TASK TO COMPLETE: Within the records below, repeat each line exactly but keep every picture out of the copy.

== SUPPLIED RECORDS

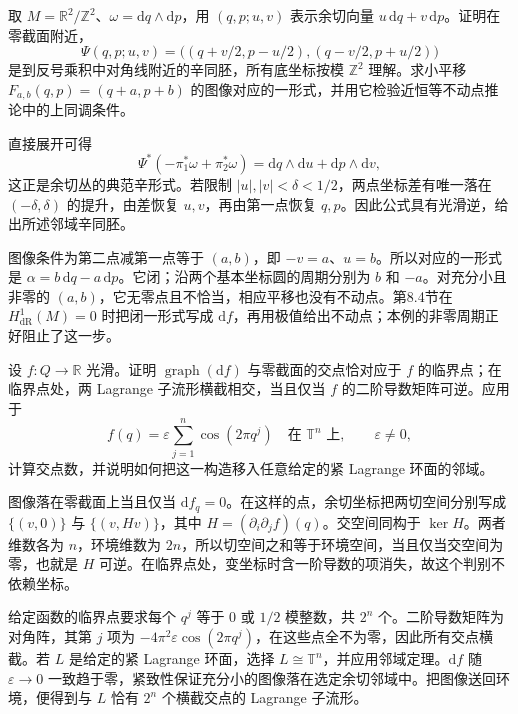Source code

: \begin{exercise}\label{g4:ex:0804:torus-diagonal}
	取 \(M=\mathbb R^2/\mathbb Z^2\)、\(\omega=\mathrm{d}q\wedge\mathrm{d}p\)，用 \((q,p;u,v)\) 表示余切向量 \(u\,\mathrm{d}q+v\,\mathrm{d}p\)。证明在零截面附近，
	\[
		\Psi(q,p;u,v)=\bigl((q+v/2,p-u/2),(q-v/2,p+u/2)\bigr)
	\]
	是到反号乘积中对角线附近的辛同胚，所有底坐标按模 \(\mathbb Z^2\) 理解。求小平移 \(F_{a,b}(q,p)=(q+a,p+b)\) 的图像对应的一形式，并用它检验近恒等不动点推论中的上同调条件。
\end{exercise}
\begin{solution}
	直接展开可得
	\[
		\Psi^*(-\pi_1^*\omega+\pi_2^*\omega)
		=\mathrm{d}q\wedge\mathrm{d}u+\mathrm{d}p\wedge\mathrm{d}v,
	\]
	这正是余切丛的典范辛形式。若限制 \(|u|,|v|<\delta<1/2\)，两点坐标差有唯一落在 \((-\delta,\delta)\) 的提升，由差恢复 \(u,v\)，再由第一点恢复 \(q,p\)。因此公式具有光滑逆，给出所述邻域辛同胚。

	图像条件为第二点减第一点等于 \((a,b)\)，即 \(-v=a\)、\(u=b\)。所以对应的一形式是 \(\alpha=b\,\mathrm{d}q-a\,\mathrm{d}p\)。它闭；沿两个基本坐标圆的周期分别为 \(b\) 和 \(-a\)。对充分小且非零的 \((a,b)\)，它无零点且不恰当，相应平移也没有不动点。第8.4节在 \(H^1_{\mathrm{dR}}(M)=0\) 时把闭一形式写成 \(\mathrm{d}f\)，再用极值给出不动点；本例的非零周期正好阻止了这一步。
\end{solution}

\begin{exercise}\label{g4:ex:0804:transverse-intersections}
	设 \(f:Q\to\mathbb R\) 光滑。证明 \(\operatorname{graph}(\mathrm{d}f)\) 与零截面的交点恰对应于 \(f\) 的临界点；在临界点处，两 Lagrange 子流形横截相交，当且仅当 \(f\) 的二阶导数矩阵可逆。应用于
	\[
		f(q)=\varepsilon\sum_{j=1}^n\cos(2\pi q^j)
		\quad\text{在 }\mathbb T^n\text{ 上},\qquad \varepsilon\ne0,
	\]
	计算交点数，并说明如何把这一构造移入任意给定的紧 Lagrange 环面的邻域。
\end{exercise}
\begin{solution}
	图像落在零截面上当且仅当 \(\mathrm{d}f_q=0\)。在这样的点，余切坐标把两切空间分别写成 \(\{(v,0)\}\) 与 \(\{(v,Hv)\}\)，其中 \(H=(\partial_i\partial_jf)(q)\)。交空间同构于 \(\ker H\)。两者维数各为 \(n\)，环境维数为 \(2n\)，所以切空间之和等于环境空间，当且仅当交空间为零，也就是 \(H\) 可逆。在临界点处，变坐标时含一阶导数的项消失，故这个判别不依赖坐标。

	给定函数的临界点要求每个 \(q^j\) 等于 \(0\) 或 \(1/2\) 模整数，共 \(2^n\) 个。二阶导数矩阵为对角阵，其第 \(j\) 项为 \(-4\pi^2\varepsilon\cos(2\pi q^j)\)，在这些点全不为零，因此所有交点横截。若 \(L\) 是给定的紧 Lagrange 环面，选择 \(L\cong\mathbb T^n\)，并应用邻域定理。\(\mathrm{d}f\) 随 \(\varepsilon\to0\) 一致趋于零，紧致性保证充分小的图像落在选定余切邻域中。把图像送回环境，便得到与 \(L\) 恰有 \(2^n\) 个横截交点的 Lagrange 子流形。
\end{solution}

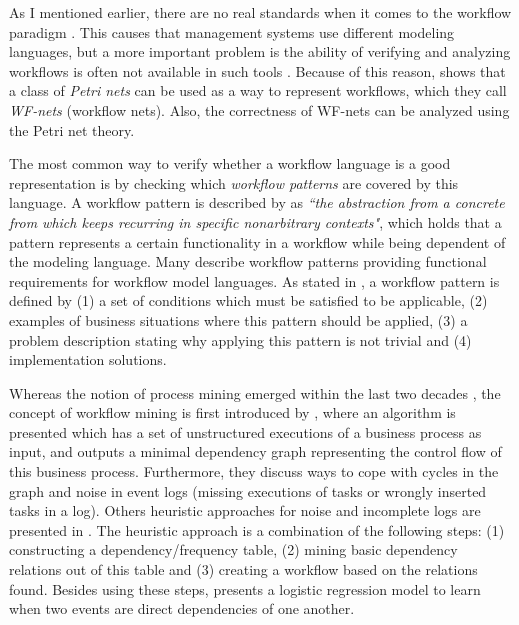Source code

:\documentclass[a4paper,11pt]{article}
\begin{document}
As I mentioned earlier, there are no real standards when it comes to the workflow paradigm \cite{VanderAalst1997}. This causes that management systems use different modeling languages, but a more important problem is the ability of verifying and analyzing workflows is often not available in such tools \cite{VanderAalst1997}. Because of this reason, \cite{VanderAalst1997} shows that a class of \textit{Petri nets} can be used as a way to represent workflows, which they call \textit{WF-nets} (workflow nets). Also, the correctness of WF-nets can be analyzed using the Petri net theory. 


The most common way to verify whether a workflow language is a good representation is by checking which \textit{workflow patterns} are covered by this language. A workflow pattern is described by \cite{Riehle1996} as \textit{``the abstraction from a concrete from which keeps recurring in specific nonarbitrary contexts"}, which holds that a pattern represents a certain functionality in a workflow while being dependent of the modeling language. Many \cite{VanderAalst2003Patterns,Dijkstra2003ControlPatterns,Russell2004DataPatterns,Russell2005ResourcePatterns,Russell2006ExceptionPatterns} describe workflow patterns providing functional requirements for workflow model languages. As stated in \cite{VanderAalst2003Patterns,Dijkstra2003ControlPatterns,Russell2004DataPatterns,Russell2005ResourcePatterns,Russell2006ExceptionPatterns}, a workflow pattern is defined by (1) a set of conditions which must be satisfied to be applicable, (2) examples of business situations where this pattern should be applied, (3) a problem description stating why applying this pattern is not trivial and (4) implementation solutions.

Whereas the notion of process mining emerged within the last two decades \cite{VanderAalst2003}, the concept of workflow mining is first introduced by \cite{Agrawal1998}, where an algorithm is presented which has a set of unstructured executions of a business process as input, and outputs a minimal dependency graph representing the control flow of this business process. Furthermore, they discuss ways to cope with cycles in the graph and noise in event logs (missing executions of tasks or wrongly inserted tasks in a log). Others heuristic approaches for noise and incomplete logs are presented in \cite{Maruster2002,Weijters2001,Weijters}. The heuristic approach \cite{Weijters2001,Weijters} is a combination of the following steps: (1) constructing a dependency/frequency table, (2) mining basic dependency relations out of this table and (3) creating a workflow based on the relations found. Besides using these steps, \cite{Maruster2002} presents a logistic regression model to learn when two events are direct dependencies of one another. 
\end{document}
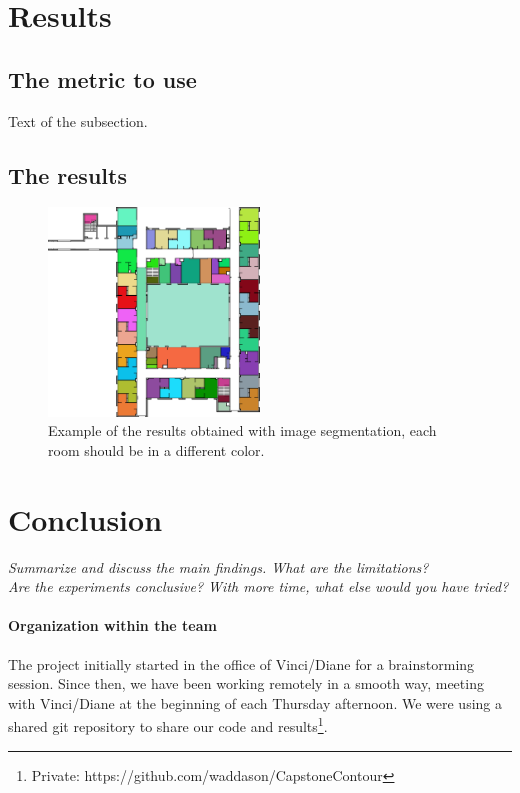 \documentclass[11pt]{article}
\begin{document}
\section{Results}

\subsection{The metric to use}
Text of the subsection.

\subsection{The results}
\begin{figure}[h]
    \centering
    \includegraphics[width=0.5\textwidth]{figures/Output6_contours_image.png}

    \caption{Example of the results obtained with image segmentation, each room 
    should be in a different color.}
    \label{fig:result_segmentation}
\end{figure}
\section{Conclusion}
\textit{Summarize and discuss the main findings. What are the limitations?\\
Are the experiments conclusive? With more time, what else would you have tried?}

\paragraph{Organization within the team}
The project initially started in the office of Vinci/Diane for a brainstorming session.
Since then, we have been working remotely in a smooth way, meeting with 
Vinci/Diane at the beginning of each Thursday afternoon. We were using a shared 
git repository to share our code and results\footnote{Private: https://github.com/waddason/CapstoneContour}.
\end{document}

====

ANSWER SPACE:
Source code

: \begin{exercise}\label{g4:ex:0804:torus-diagonal}
	取 \(M=\mathbb R^2/\mathbb Z^2\)、\(\omega=\mathrm{d}q\wedge\mathrm{d}p\)，用 \((q,p;u,v)\) 表示余切向量 \(u\,\mathrm{d}q+v\,\mathrm{d}p\)。证明在零截面附近，
	\[
		\Psi(q,p;u,v)=\bigl((q+v/2,p-u/2),(q-v/2,p+u/2)\bigr)
	\]
	是到反号乘积中对角线附近的辛同胚，所有底坐标按模 \(\mathbb Z^2\) 理解。求小平移 \(F_{a,b}(q,p)=(q+a,p+b)\) 的图像对应的一形式，并用它检验近恒等不动点推论中的上同调条件。
\end{exercise}
\begin{solution}
	直接展开可得
	\[
		\Psi^*(-\pi_1^*\omega+\pi_2^*\omega)
		=\mathrm{d}q\wedge\mathrm{d}u+\mathrm{d}p\wedge\mathrm{d}v,
	\]
	这正是余切丛的典范辛形式。若限制 \(|u|,|v|<\delta<1/2\)，两点坐标差有唯一落在 \((-\delta,\delta)\) 的提升，由差恢复 \(u,v\)，再由第一点恢复 \(q,p\)。因此公式具有光滑逆，给出所述邻域辛同胚。

	图像条件为第二点减第一点等于 \((a,b)\)，即 \(-v=a\)、\(u=b\)。所以对应的一形式是 \(\alpha=b\,\mathrm{d}q-a\,\mathrm{d}p\)。它闭；沿两个基本坐标圆的周期分别为 \(b\) 和 \(-a\)。对充分小且非零的 \((a,b)\)，它无零点且不恰当，相应平移也没有不动点。第8.4节在 \(H^1_{\mathrm{dR}}(M)=0\) 时把闭一形式写成 \(\mathrm{d}f\)，再用极值给出不动点；本例的非零周期正好阻止了这一步。
\end{solution}

\begin{exercise}\label{g4:ex:0804:transverse-intersections}
	设 \(f:Q\to\mathbb R\) 光滑。证明 \(\operatorname{graph}(\mathrm{d}f)\) 与零截面的交点恰对应于 \(f\) 的临界点；在临界点处，两 Lagrange 子流形横截相交，当且仅当 \(f\) 的二阶导数矩阵可逆。应用于
	\[
		f(q)=\varepsilon\sum_{j=1}^n\cos(2\pi q^j)
		\quad\text{在 }\mathbb T^n\text{ 上},\qquad \varepsilon\ne0,
	\]
	计算交点数，并说明如何把这一构造移入任意给定的紧 Lagrange 环面的邻域。
\end{exercise}
\begin{solution}
	图像落在零截面上当且仅当 \(\mathrm{d}f_q=0\)。在这样的点，余切坐标把两切空间分别写成 \(\{(v,0)\}\) 与 \(\{(v,Hv)\}\)，其中 \(H=(\partial_i\partial_jf)(q)\)。交空间同构于 \(\ker H\)。两者维数各为 \(n\)，环境维数为 \(2n\)，所以切空间之和等于环境空间，当且仅当交空间为零，也就是 \(H\) 可逆。在临界点处，变坐标时含一阶导数的项消失，故这个判别不依赖坐标。

	给定函数的临界点要求每个 \(q^j\) 等于 \(0\) 或 \(1/2\) 模整数，共 \(2^n\) 个。二阶导数矩阵为对角阵，其第 \(j\) 项为 \(-4\pi^2\varepsilon\cos(2\pi q^j)\)，在这些点全不为零，因此所有交点横截。若 \(L\) 是给定的紧 Lagrange 环面，选择 \(L\cong\mathbb T^n\)，并应用邻域定理。\(\mathrm{d}f\) 随 \(\varepsilon\to0\) 一致趋于零，紧致性保证充分小的图像落在选定余切邻域中。把图像送回环境，便得到与 \(L\) 恰有 \(2^n\) 个横截交点的 Lagrange 子流形。
\end{solution}

Source code

:\documentclass[a4paper,11pt]{article}
\begin{document}
As I mentioned earlier, there are no real standards when it comes to the workflow paradigm \cite{VanderAalst1997}. This causes that management systems use different modeling languages, but a more important problem is the ability of verifying and analyzing workflows is often not available in such tools \cite{VanderAalst1997}. Because of this reason, \cite{VanderAalst1997} shows that a class of \textit{Petri nets} can be used as a way to represent workflows, which they call \textit{WF-nets} (workflow nets). Also, the correctness of WF-nets can be analyzed using the Petri net theory. 


The most common way to verify whether a workflow language is a good representation is by checking which \textit{workflow patterns} are covered by this language. A workflow pattern is described by \cite{Riehle1996} as \textit{``the abstraction from a concrete from which keeps recurring in specific nonarbitrary contexts"}, which holds that a pattern represents a certain functionality in a workflow while being dependent of the modeling language. Many \cite{VanderAalst2003Patterns,Dijkstra2003ControlPatterns,Russell2004DataPatterns,Russell2005ResourcePatterns,Russell2006ExceptionPatterns} describe workflow patterns providing functional requirements for workflow model languages. As stated in \cite{VanderAalst2003Patterns,Dijkstra2003ControlPatterns,Russell2004DataPatterns,Russell2005ResourcePatterns,Russell2006ExceptionPatterns}, a workflow pattern is defined by (1) a set of conditions which must be satisfied to be applicable, (2) examples of business situations where this pattern should be applied, (3) a problem description stating why applying this pattern is not trivial and (4) implementation solutions.

Whereas the notion of process mining emerged within the last two decades \cite{VanderAalst2003}, the concept of workflow mining is first introduced by \cite{Agrawal1998}, where an algorithm is presented which has a set of unstructured executions of a business process as input, and outputs a minimal dependency graph representing the control flow of this business process. Furthermore, they discuss ways to cope with cycles in the graph and noise in event logs (missing executions of tasks or wrongly inserted tasks in a log). Others heuristic approaches for noise and incomplete logs are presented in \cite{Maruster2002,Weijters2001,Weijters}. The heuristic approach \cite{Weijters2001,Weijters} is a combination of the following steps: (1) constructing a dependency/frequency table, (2) mining basic dependency relations out of this table and (3) creating a workflow based on the relations found. Besides using these steps, \cite{Maruster2002} presents a logistic regression model to learn when two events are direct dependencies of one another. 
\end{document}
 \documentclass[11pt]{article}
\begin{document}
\section{Results}

\subsection{The metric to use}
Text of the subsection.

\subsection{The results}
\begin{figure}[h]
    \centering
    \includegraphics[width=0.5\textwidth]{figures/Output6_contours_image.png}

    \caption{Example of the results obtained with image segmentation, each room 
    should be in a different color.}
    \label{fig:result_segmentation}
\end{figure}
\section{Conclusion}
\textit{Summarize and discuss the main findings. What are the limitations?\\
Are the experiments conclusive? With more time, what else would you have tried?}

\paragraph{Organization within the team}
The project initially started in the office of Vinci/Diane for a brainstorming session.
Since then, we have been working remotely in a smooth way, meeting with 
Vinci/Diane at the beginning of each Thursday afternoon. We were using a shared 
git repository to share our code and results\footnote{Private: https://github.com/waddason/CapstoneContour}.
\end{document}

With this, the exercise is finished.